* The problem *
Write out each line from the data below that includes the word "generation".

········

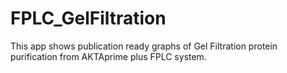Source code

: # FPLC_GelFiltration
This app shows publication ready graphs of Gel Filtration protein purification from AKTAprime plus FPLC system.
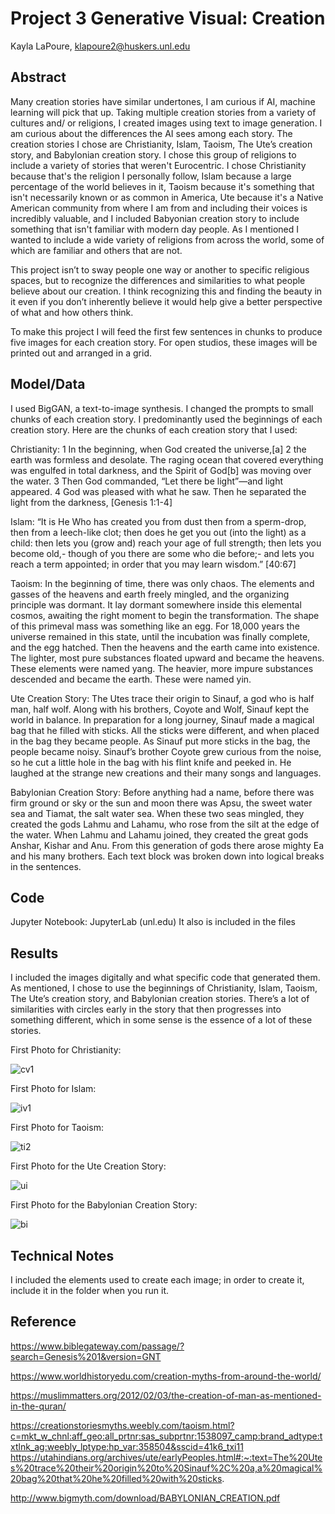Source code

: # Project 3 Generative Visual: Creation

Kayla LaPoure, klapoure2@huskers.unl.edu

## Abstract

Many creation stories have similar undertones, I am curious if AI, machine learning will pick that up. Taking multiple creation stories from a variety of cultures and/ or religions, I created images using text to image generation. I am curious about the differences the AI sees among each story. The creation stories I chose are Christianity, Islam, Taoism, The Ute’s creation story, and Babylonian creation story. I chose this group of religions to include a variety of stories that weren't Eurocentric. I chose Christianity because that's the religion I personally follow, Islam because a large percentage of the world believes in it, Taoism because it's something that isn't necessarily known or as common in America, Ute because it's a Native American community from where I am from and including their voices is incredibly valuable, and I included Babyonian creation story to include something that isn't familiar with modern day people. As I mentioned I wanted to include a wide variety of religions from across the world, some of which are familiar and others that are not. 

This project isn’t to sway people one way or another to specific religious spaces, but to recognize the differences and similarities to what people believe about our creation. I think recognizing this and finding the beauty in it even if you don’t inherently believe it would help give a better perspective of what and how others think. 

To make this project I will feed the first few sentences in chunks to produce five images for each creation story. For open studios, these images will be printed out and arranged in a grid. 


## Model/Data

I used BigGAN, a text-to-image synthesis. 
I changed the prompts to small chunks of each creation story. I predominantly used the beginnings of each creation story. Here are the chunks of each creation story that I used:

Christianity: 1 In the beginning, when God created the universe,[a] 2 the earth was formless and desolate. The raging ocean that covered everything was engulfed in total darkness, and the Spirit of God[b] was moving over the water. 3 Then God commanded, “Let there be light”—and light appeared. 4 God was pleased with what he saw. Then he separated the light from the darkness, [Genesis 1:1-4]

Islam: “It is He Who has created you from dust then from a sperm-drop, then from a leech-like clot; then does he get you out (into the light) as a child: then lets you (grow and) reach your age of full strength; then lets you become old,- though of you there are some who die before;- and lets you reach a term appointed; in order that you may learn wisdom.” [40:67]

Taoism: In the beginning of time, there was only chaos. The elements and gasses of the heavens and earth freely mingled, and the organizing principle was dormant. It lay dormant somewhere inside this elemental cosmos, awaiting the right moment to begin the transformation. The shape of this primeval mass was something like an egg.
For 18,000 years the universe remained in this state, until the incubation was finally complete, and the egg hatched. Then the heavens and the earth came into existence. The lighter, most pure substances floated upward and became the heavens. These elements were named yang. The heavier, more impure substances descended and became the earth. These were named yin.

Ute Creation Story: The Utes trace their origin to Sinauf, a god who is half man, half wolf. Along with his brothers, Coyote and Wolf, Sinauf kept the world in balance. In preparation for a long journey, Sinauf made a magical bag that he filled with sticks. All the sticks were different, and when placed in the bag they became people. As Sinauf put more sticks in the bag, the people became noisy. Sinauf’s brother Coyote grew curious from the noise, so he cut a little hole in the bag with his flint knife and peeked in. He laughed at the strange new creations and their many songs and languages. 

Babylonian Creation Story: Before anything had a name, before there was firm ground or sky or the sun and moon there was Apsu, the sweet water sea and Tiamat, the salt water sea. When these two seas mingled, they created the gods Lahmu and Lahamu, who rose from the silt at the edge of the water. When Lahmu and Lahamu joined, they created the great gods Anshar, Kishar and Anu. From this generation of gods there arose mighty Ea and his many brothers.
Each text block was broken down into logical breaks in the sentences.

## Code

Jupyter Notebook: JupyterLab (unl.edu)
It also is included in the files

## Results

I included the images digitally and what specific code that generated them. As mentioned, I chose to use the beginnings of Christianity, Islam, Taoism, The Ute’s creation story, and Babylonian creation stories. 
There’s a lot of similarities with circles early in the story that then progresses into something different, which in some sense is the essence of a lot of these stories. 

First Photo for Christianity:

![cv1](https://user-images.githubusercontent.com/78117204/166503270-372396fd-a50c-4f70-a8eb-f80b299f0d55.jpg)

First Photo for Islam:

![iv1](https://user-images.githubusercontent.com/78117204/166503340-17095e6a-4aed-4757-a0ba-dfbceb49720a.jpg)


First Photo for Taoism:

![ti2](https://user-images.githubusercontent.com/78117204/166503367-f7dc23c9-4719-4b66-b741-f8023018970c.jpg)


First Photo for the Ute Creation Story:

![ui](https://user-images.githubusercontent.com/78117204/166503402-910859cd-64b2-4e16-8144-d1a7bc2a58f0.jpg)


First Photo for the Babylonian Creation Story:

![bi](https://user-images.githubusercontent.com/78117204/166503430-19675cc6-7e80-45df-9ef7-75e92790f1c7.jpg)


## Technical Notes

I included the elements used to create each image; in order to create it, include it in the folder when you run it. 

## Reference

https://www.biblegateway.com/passage/?search=Genesis%201&version=GNT

https://www.worldhistoryedu.com/creation-myths-from-around-the-world/

https://muslimmatters.org/2012/02/03/the-creation-of-man-as-mentioned-in-the-quran/

https://creationstoriesmyths.weebly.com/taoism.html?c=mkt_w_chnl:aff_geo:all_prtnr:sas_subprtnr:1538097_camp:brand_adtype:txtlnk_ag:weebly_lptype:hp_var:358504&sscid=41k6_txi11
https://utahindians.org/archives/ute/earlyPeoples.html#:~:text=The%20Utes%20trace%20their%20origin%20to%20Sinauf%2C%20a,a%20magical%20bag%20that%20he%20filled%20with%20sticks.

http://www.bigmyth.com/download/BABYLONIAN_CREATION.pdf
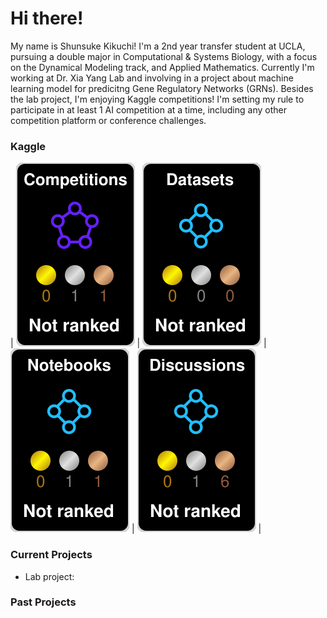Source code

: ﻿# Hi there!

My name is Shunsuke Kikuchi! I'm a 2nd year transfer student at UCLA, pursuing a double major in Computational & Systems Biology, with a focus on the Dynamical Modeling track, and Applied Mathematics. 
Currently I'm working at Dr. Xia Yang Lab and involving in a project about machine learning model for predicitng Gene Regulatory Networks (GRNs). 
Besides the lab project, I'm enjoying Kaggle competitions! I'm setting my rule to participate in at least 1 AI competition at a time, including any other competition platform or conference challenges.

 ### Kaggle
<!-- HTML -->
| ![](./kaggle-plates/Competitions/black.svg) | ![](./kaggle-plates/Datasets/black.svg) | ![](./kaggle-plates/Notebooks/black.svg) | ![](./kaggle-plates/Discussions/black.svg) |

### Current Projects
- Lab project: 

### Past Projects

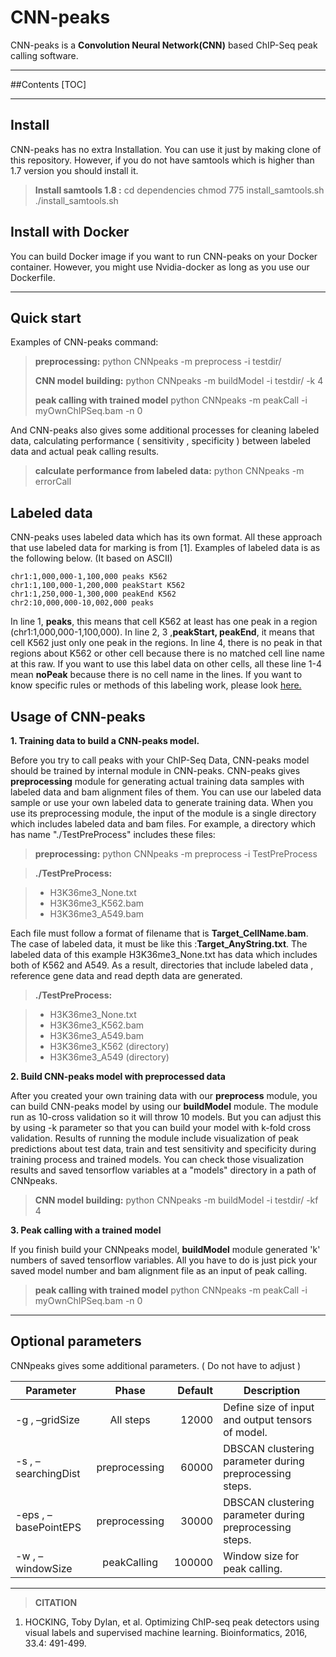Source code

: CNN-peaks
===================


CNN-peaks is a **Convolution Neural Network(CNN)** based ChIP-Seq peak calling software. 

----------

##Contents
[TOC]

------

Install
-------------

CNN-peaks has no extra Installation. You can use it just by making clone of this repository. However, if you do not have samtools which is higher than 1.7 version you should install it.

> **Install samtools 1.8 :**
> cd dependencies
> chmod 775 install_samtools.sh
> ./install_samtools.sh

Install with Docker
-------------

You can build Docker image if you want to run CNN-peaks on your Docker container. However, you might use Nvidia-docker as long as you use our Dockerfile.

---------

Quick start
-------------
Examples of CNN-peaks command:
> **preprocessing:**
> python CNNpeaks -m preprocess -i testdir/
>
> **CNN model building:**
> python CNNpeaks -m buildModel -i testdir/ -k 4
> 
> **peak calling with trained model**
> python CNNpeaks -m peakCall -i myOwnChIPSeq.bam -n 0

And CNN-peaks also gives some additional processes for cleaning labeled data, calculating performance ( sensitivity , specificity ) between labeled data and actual peak calling results.

> **calculate performance from labeled data:**
> python CNNpeaks -m errorCall 

Labeled data
--------------- 
CNN-peaks uses labeled data which has its own format. All these approach that use labeled data for marking is from [1]. Examples of labeled data is as the following below. (It based on ASCII)

> 
	chr1:1,000,000-1,100,000 peaks K562
	chr1:1,100,000-1,200,000 peakStart K562
	chr1:1,250,000-1,300,000 peakEnd K562
	chr2:10,000,000-10,002,000 peaks


In line 1, **peaks**, this means that cell K562 at least has one peak in a region (chr1:1,000,000-1,100,000). In line 2, 3 ,**peakStart, peakEnd**,  it means that cell K562 just only one peak in the regions. In line 4, there is no peak in that regions about K562 or other cell because there is no matched cell line name at this raw. If you want to use this label data on other cells,  all these line 1-4 mean **noPeak** because there is no cell name in  the lines.  If you want to know specific rules or methods of this labeling work, please look [here.](https://academic.oup.com/bioinformatics/article/33/4/491/2608653/Optimizing-ChIP-seq-peak-detectors-using-visual)


Usage of CNN-peaks
---------------
**1. Training data to build a CNN-peaks model.**

Before you try to call peaks with your ChIP-Seq Data, CNN-peaks model should be trained by internal module in CNN-peaks. CNN-peaks gives **preprocessing** module for generating actual training data samples with labeled data and bam alignment files of them. You can use our labeled data sample or use your own labeled data to generate training data. When you use its preprocessing module, the input of the module is a single directory which includes labeled data and bam files. For example, a directory which has name "./TestPreProcess" includes these files:

> **preprocessing:**
> python CNNpeaks -m preprocess -i TestPreProcess

> **./TestPreProcess:**

> - H3K36me3_None.txt 
> - H3K36me3_K562.bam
> - H3K36me3_A549.bam

Each file must follow a format of filename that is **Target_CellName.bam**. The case of labeled data, it must be like this :**Target_AnyString.txt**. The labeled data of this example H3K36me3_None.txt has data which includes both of K562 and A549.
As a result, directories that include labeled data , reference gene data and read depth data are generated.

> **./TestPreProcess:**

> - H3K36me3_None.txt 
> - H3K36me3_K562.bam
> - H3K36me3_A549.bam
> - H3K36me3_K562 (directory)
> - H3K36me3_A549 (directory)


**2. Build CNN-peaks model with preprocessed data**

After you created your own training data with our **preprocess** module, you can build CNN-peaks model by using our **buildModel** module. The module run as 10-cross validation so it will throw 10 models. But you can adjust this by using -k parameter so that you can build your model with k-fold cross validation. Results of running the module include visualization of peak predictions about test data, train and test sensitivity and specificity during training process and trained models. You can check those visualization results and saved tensorflow variables at a "models" directory in a path of CNNpeaks.

> **CNN model building:**
> python CNNpeaks -m buildModel -i testdir/ -kf 4

**3. Peak calling with a trained model**

If you finish build your CNNpeaks model, **buildModel** module generated 'k' numbers of saved tensorflow variables. All you have to do is just pick your saved model number and bam alignment file as an input of peak calling.

> **peak calling with trained model**
> python CNNpeaks -m peakCall -i myOwnChIPSeq.bam -n 0

------
Optional parameters
------
CNNpeaks gives some additional parameters. ( Do not have to adjust )

| Parameter            |     Phase     | Default | Description                                             |
|----------------------|:-------------:|--------:|---------------------------------------------------------|
| -g , –gridSize       |   All steps   |   12000 | Define size of input and output tensors of model.       |
| -s , –searchingDist  | preprocessing |   60000 | DBSCAN clustering parameter during preprocessing steps. |
| -eps , –basePointEPS | preprocessing |   30000 | DBSCAN clustering parameter during preprocessing steps. |
| -w , –windowSize     | peakCalling   | 100000  | Window size for peak calling.                           |

------
>**CITATION**
1. HOCKING, Toby Dylan, et al. Optimizing ChIP-seq peak detectors using visual labels and supervised machine learning. Bioinformatics, 2016, 33.4: 491-499.
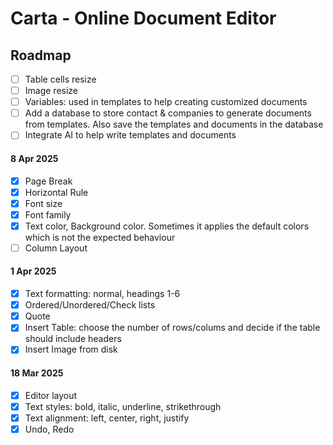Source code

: # Carta - Online Document Editor

## Roadmap
- [ ] Table cells resize
- [ ] Image resize
- [ ] Variables: used in templates to help creating customized documents
- [ ] Add a database to store contact & companies to generate documents from templates. Also save the templates and documents in the database
- [ ] Integrate AI to help write templates and documents

#### 8 Apr 2025
- [x] Page Break
- [x] Horizontal Rule
- [x] Font size
- [x] Font family
- [x] Text color, Background color. Sometimes it applies the default colors which is not the expected behaviour
- [ ] Column Layout

#### 1 Apr 2025
- [x] Text formatting: normal, headings 1-6
- [x] Ordered/Unordered/Check lists
- [x] Quote
- [x] Insert Table: choose the number of rows/colums and decide if the table should include headers
- [x] Insert Image from disk

#### 18 Mar 2025
- [x] Editor layout
- [x] Text styles: bold, italic, underline, strikethrough
- [x] Text alignment: left, center, right, justify
- [x] Undo, Redo
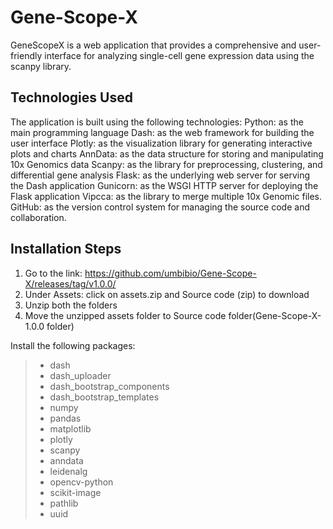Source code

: # Gene-Scope-X
GeneScopeX is a web application that provides a comprehensive and user-friendly interface for analyzing single-cell gene expression data using the scanpy library.

## Technologies Used
The application is built using the following technologies:
Python: as the main programming language
Dash: as the web framework for building the user interface
Plotly: as the visualization library for generating interactive plots and charts
AnnData: as the data structure for storing and manipulating 10x Genomics data
Scanpy: as the library for preprocessing, clustering, and differential gene analysis
Flask: as the underlying web server for serving the Dash application
Gunicorn: as the WSGI HTTP server for deploying the Flask application
Vipcca: as the library to merge multiple 10x Genomic files.
GitHub: as the version control system for managing the source code and collaboration.

## Installation Steps
1. Go to the link: https://github.com/umbibio/Gene-Scope-X/releases/tag/v1.0.0/
2. Under Assets: click on assets.zip and Source code (zip) to download
3. Unzip both the folders
4. Move the unzipped assets folder to Source code folder(Gene-Scope-X-1.0.0 folder)

Install the following packages:
> * dash
> * dash_uploader
> * dash_bootstrap_components
> * dash_bootstrap_templates
> * numpy
> * pandas
> * matplotlib
> * plotly
> * scanpy
> * anndata
> * leidenalg
> * opencv-python
> * scikit-image
> * pathlib
> * uuid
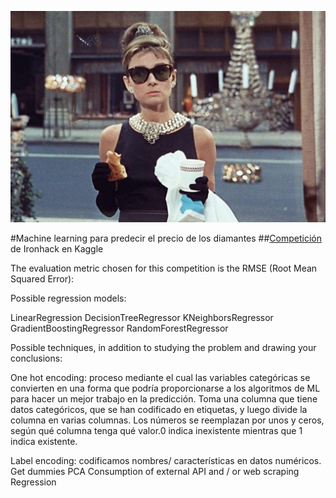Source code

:


![kaggle-diamond-competition](imagenes/desayuno_con_diamantes.jpg)





#Machine learning para predecir el precio de los diamantes
##[Competición](https://www.kaggle.com/c/diamonds-datamad0820) de Ironhack en Kaggle



The evaluation metric chosen for this competition is the RMSE (Root Mean Squared Error):


Possible regression models:

LinearRegression
DecisionTreeRegressor
KNeighborsRegressor
GradientBoostingRegressor
RandomForestRegressor

Possible techniques, in addition to studying the problem and drawing your conclusions:

One hot encoding: proceso mediante el cual las variables categóricas se convierten en una forma que podría proporcionarse a los algoritmos de ML para hacer un mejor trabajo en la predicción. Toma una columna que tiene datos categóricos, que se han codificado en etiquetas, y luego divide la columna en varias columnas. Los números se reemplazan por unos y ceros, según qué columna tenga qué valor.0 indica inexistente mientras que 1 indica existente.

Label encoding: codificamos nombres/ características en datos numéricos. 
Get dummies
PCA
Consumption of external API and / or web scraping
Regression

········

* Written answer *
Many creation stories have similar undertones, I am curious if AI, machine learning will pick that up. Taking multiple creation stories from a variety of cultures and/ or religions, I created images using text to image generation. I am curious about the differences the AI sees among each story. The creation stories I chose are Christianity, Islam, Taoism, The Ute’s creation story, and Babylonian creation story. I chose this group of religions to include a variety of stories that weren't Eurocentric. I chose Christianity because that's the religion I personally follow, Islam because a large percentage of the world believes in it, Taoism because it's something that isn't necessarily known or as common in America, Ute because it's a Native American community from where I am from and including their voices is incredibly valuable, and I included Babyonian creation story to include something that isn't familiar with modern day people. As I mentioned I wanted to include a wide variety of religions from across the world, some of which are familiar and others that are not. 
Babylonian Creation Story: Before anything had a name, before there was firm ground or sky or the sun and moon there was Apsu, the sweet water sea and Tiamat, the salt water sea. When these two seas mingled, they created the gods Lahmu and Lahamu, who rose from the silt at the edge of the water. When Lahmu and Lahamu joined, they created the great gods Anshar, Kishar and Anu. From this generation of gods there arose mighty Ea and his many brothers.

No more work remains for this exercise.